Car la ville a de faux airs de Twin Peaks.
Le festival de Gérardmer et ses petites habitudes
Cette petite ville qui dort dans les montagnes accueille chaque année, dans un brouillard épais, le festival international du film fantastique.
Un évènement pour les riverains comme pour les festivaliers, venus hurler devant le grand écran de l’espace Lac tels des loups-garous à la lune.
Dans les salles de cinéma et aux bars d’à côté, les professionnels côtoient les amateurs, et c’est dans une ambiance de colo que tous et toutes débattent !
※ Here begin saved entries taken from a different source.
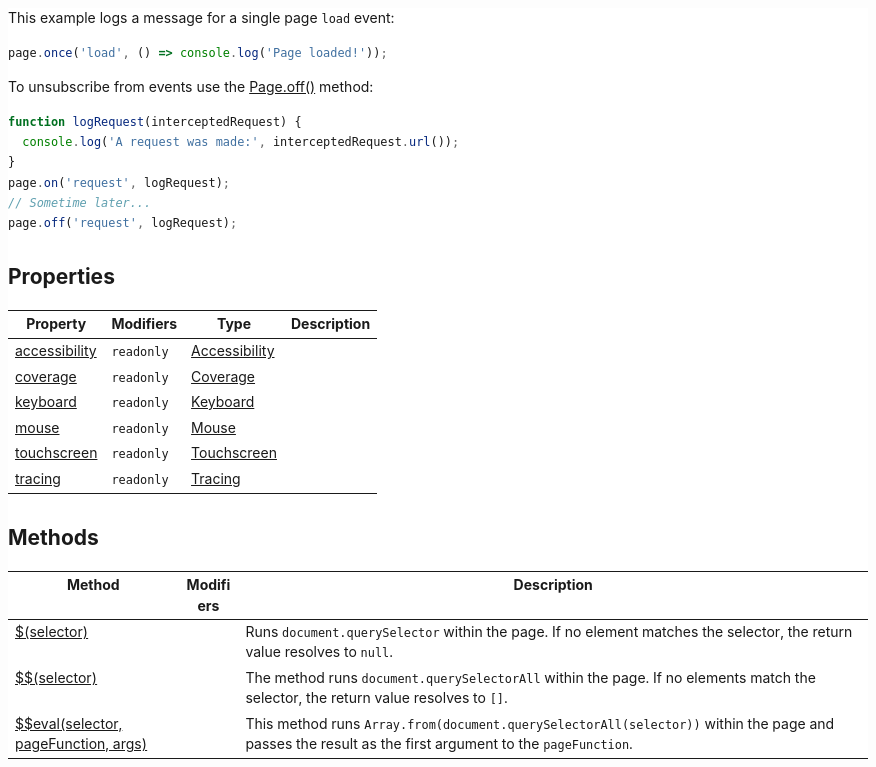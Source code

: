 This example logs a message for a single page `load` event:

```ts
page.once('load', () => console.log('Page loaded!'));
```

To unsubscribe from events use the [Page.off()](./puppeteer.page.off.md) method:

```ts
function logRequest(interceptedRequest) {
  console.log('A request was made:', interceptedRequest.url());
}
page.on('request', logRequest);
// Sometime later...
page.off('request', logRequest);
```

## Properties

| Property                                           | Modifiers             | Type                                          | Description |
| -------------------------------------------------- | --------------------- | --------------------------------------------- | ----------- |
| [accessibility](./puppeteer.page.accessibility.md) | <code>readonly</code> | [Accessibility](./puppeteer.accessibility.md) |             |
| [coverage](./puppeteer.page.coverage.md)           | <code>readonly</code> | [Coverage](./puppeteer.coverage.md)           |             |
| [keyboard](./puppeteer.page.keyboard.md)           | <code>readonly</code> | [Keyboard](./puppeteer.keyboard.md)           |             |
| [mouse](./puppeteer.page.mouse.md)                 | <code>readonly</code> | [Mouse](./puppeteer.mouse.md)                 |             |
| [touchscreen](./puppeteer.page.touchscreen.md)     | <code>readonly</code> | [Touchscreen](./puppeteer.touchscreen.md)     |             |
| [tracing](./puppeteer.page.tracing.md)             | <code>readonly</code> | [Tracing](./puppeteer.tracing.md)             |             |

## Methods

| Method                                                                                      | Modifiers | Description                                                                                                                                                                                                                                                                                                                                                                                                                                                                                                                                                                                                                                                        |
| ------------------------------------------------------------------------------------------- | --------- | ------------------------------------------------------------------------------------------------------------------------------------------------------------------------------------------------------------------------------------------------------------------------------------------------------------------------------------------------------------------------------------------------------------------------------------------------------------------------------------------------------------------------------------------------------------------------------------------------------------------------------------------------------------------ |
| [$(selector)](./puppeteer.page._.md)                                                        |           | Runs <code>document.querySelector</code> within the page. If no element matches the selector, the return value resolves to <code>null</code>.                                                                                                                                                                                                                                                                                                                                                                                                                                                                                                                      |
| [$$(selector)](./puppeteer.page.__.md)                                                      |           | The method runs <code>document.querySelectorAll</code> within the page. If no elements match the selector, the return value resolves to <code>[]</code>.                                                                                                                                                                                                                                                                                                                                                                                                                                                                                                           |
| [$$eval(selector, pageFunction, args)](./puppeteer.page.__eval.md)                          |           | This method runs <code>Array.from(document.querySelectorAll(selector))</code> within the page and passes the result as the first argument to the <code>pageFunction</code>.                                                                                                                                                                                                                                                                                                                                                                                                                                                                                        |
Quand ils défendent ou assassinent un film dehors, leur souffle produit de la vapeur dans la nuit.
Oui, il fait froid en février à Gérardmer.
Un froid dont on parle du matin au soir sans jamais se fatiguer. Peut-être parce qu’on est encore mieux dans une salle de cinéma quand on s’est bien gelés avant !
Pour voir les films, on fait la queue dans la neige, un café brûlant à la main, pour se remettre de la cuite de la veille.
Il faut dire qu’ici on lève bien le coude, y compris les présidents du jury Benoit Delépine et Gustave Kervern, qui ne manquent jamais l’occasion d’en faire une bonne blague et de rendre hommage aux tenanciers de bars locaux.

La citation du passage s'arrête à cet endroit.